• [YOUR GOAL]:
Give a count of the lines below that have the string "orientated" in them, with no other words.

*** Block opens ***

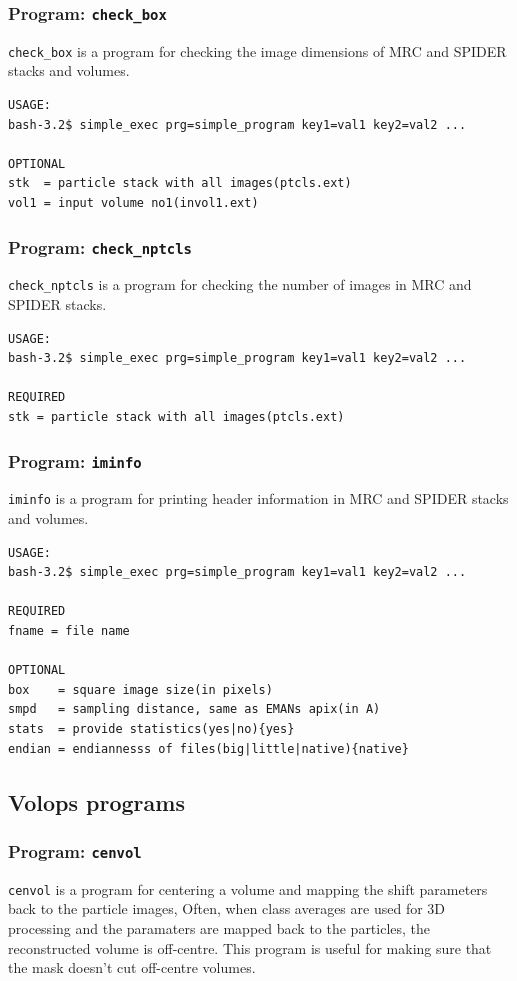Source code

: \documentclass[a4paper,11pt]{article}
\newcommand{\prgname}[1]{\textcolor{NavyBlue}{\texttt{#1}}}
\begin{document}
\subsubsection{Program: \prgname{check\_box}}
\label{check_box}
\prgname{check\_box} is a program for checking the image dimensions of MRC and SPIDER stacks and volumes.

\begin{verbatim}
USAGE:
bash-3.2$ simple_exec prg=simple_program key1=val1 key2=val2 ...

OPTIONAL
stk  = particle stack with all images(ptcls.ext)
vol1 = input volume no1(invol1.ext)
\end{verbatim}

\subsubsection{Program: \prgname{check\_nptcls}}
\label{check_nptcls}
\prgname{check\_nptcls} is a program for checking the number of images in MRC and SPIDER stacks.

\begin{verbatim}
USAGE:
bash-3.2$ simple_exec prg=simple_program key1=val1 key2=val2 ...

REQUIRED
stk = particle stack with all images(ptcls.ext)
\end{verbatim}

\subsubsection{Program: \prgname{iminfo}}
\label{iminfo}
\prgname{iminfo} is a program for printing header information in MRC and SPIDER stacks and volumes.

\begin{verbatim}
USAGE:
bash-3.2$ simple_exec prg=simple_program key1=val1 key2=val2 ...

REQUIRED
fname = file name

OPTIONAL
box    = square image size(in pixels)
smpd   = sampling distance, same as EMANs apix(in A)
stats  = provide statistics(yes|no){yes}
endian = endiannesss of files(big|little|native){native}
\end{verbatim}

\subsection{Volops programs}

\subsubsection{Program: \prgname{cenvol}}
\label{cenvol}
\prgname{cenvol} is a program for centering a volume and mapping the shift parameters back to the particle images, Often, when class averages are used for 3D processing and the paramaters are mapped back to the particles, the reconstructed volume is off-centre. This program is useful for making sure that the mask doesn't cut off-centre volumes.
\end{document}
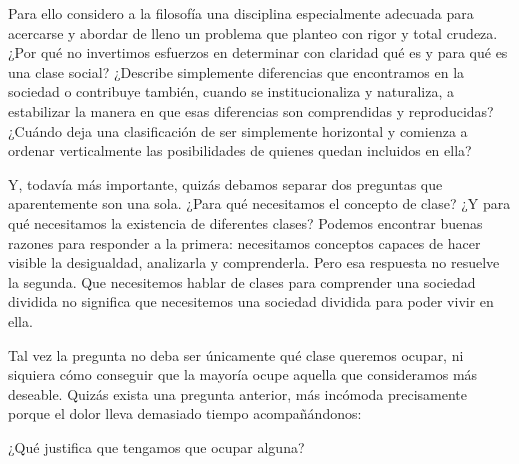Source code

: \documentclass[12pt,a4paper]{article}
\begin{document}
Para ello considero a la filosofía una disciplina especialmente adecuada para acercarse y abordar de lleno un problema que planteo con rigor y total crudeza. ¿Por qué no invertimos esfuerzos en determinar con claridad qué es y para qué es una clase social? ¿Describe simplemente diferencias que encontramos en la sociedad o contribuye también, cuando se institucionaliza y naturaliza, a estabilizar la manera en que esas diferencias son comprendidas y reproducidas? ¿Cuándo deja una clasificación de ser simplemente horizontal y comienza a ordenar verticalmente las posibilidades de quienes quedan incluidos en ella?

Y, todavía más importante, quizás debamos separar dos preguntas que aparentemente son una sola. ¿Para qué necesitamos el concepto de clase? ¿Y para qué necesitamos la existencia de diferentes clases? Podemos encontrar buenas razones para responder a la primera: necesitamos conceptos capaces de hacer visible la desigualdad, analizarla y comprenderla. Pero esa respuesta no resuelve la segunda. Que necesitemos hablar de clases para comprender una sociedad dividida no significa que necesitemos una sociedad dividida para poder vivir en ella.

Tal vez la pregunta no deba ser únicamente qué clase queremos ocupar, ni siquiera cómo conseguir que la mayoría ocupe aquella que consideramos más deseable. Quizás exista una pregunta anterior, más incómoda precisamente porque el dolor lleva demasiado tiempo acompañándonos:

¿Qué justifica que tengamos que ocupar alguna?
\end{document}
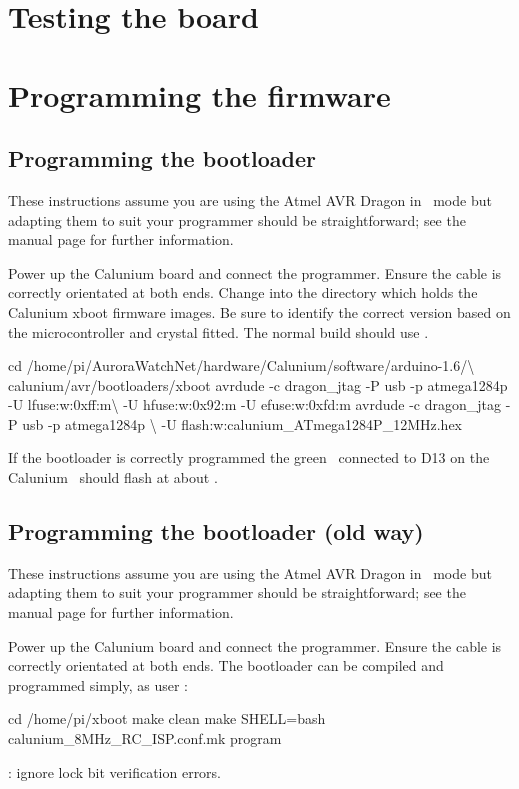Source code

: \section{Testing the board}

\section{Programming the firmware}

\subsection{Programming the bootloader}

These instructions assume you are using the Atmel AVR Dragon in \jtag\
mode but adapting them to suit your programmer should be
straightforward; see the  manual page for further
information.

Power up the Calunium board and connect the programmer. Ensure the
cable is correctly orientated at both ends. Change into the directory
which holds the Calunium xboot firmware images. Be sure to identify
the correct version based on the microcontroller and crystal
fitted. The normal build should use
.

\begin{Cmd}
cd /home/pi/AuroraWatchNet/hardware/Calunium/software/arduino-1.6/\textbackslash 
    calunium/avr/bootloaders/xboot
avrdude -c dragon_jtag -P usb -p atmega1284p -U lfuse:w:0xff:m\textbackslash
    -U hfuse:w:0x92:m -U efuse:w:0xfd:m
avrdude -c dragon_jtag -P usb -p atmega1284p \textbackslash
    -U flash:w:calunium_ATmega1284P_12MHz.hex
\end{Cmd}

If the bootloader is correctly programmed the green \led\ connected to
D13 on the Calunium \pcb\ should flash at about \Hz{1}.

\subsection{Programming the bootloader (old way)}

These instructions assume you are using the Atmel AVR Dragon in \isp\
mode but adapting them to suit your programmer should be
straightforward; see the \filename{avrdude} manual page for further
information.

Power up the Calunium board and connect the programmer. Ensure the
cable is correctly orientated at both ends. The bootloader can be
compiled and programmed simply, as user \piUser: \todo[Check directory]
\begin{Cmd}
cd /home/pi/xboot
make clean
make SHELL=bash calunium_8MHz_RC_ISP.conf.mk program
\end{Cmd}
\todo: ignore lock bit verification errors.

*** Block closes ***

• [ANSWER TO THE PROBLEM]:
2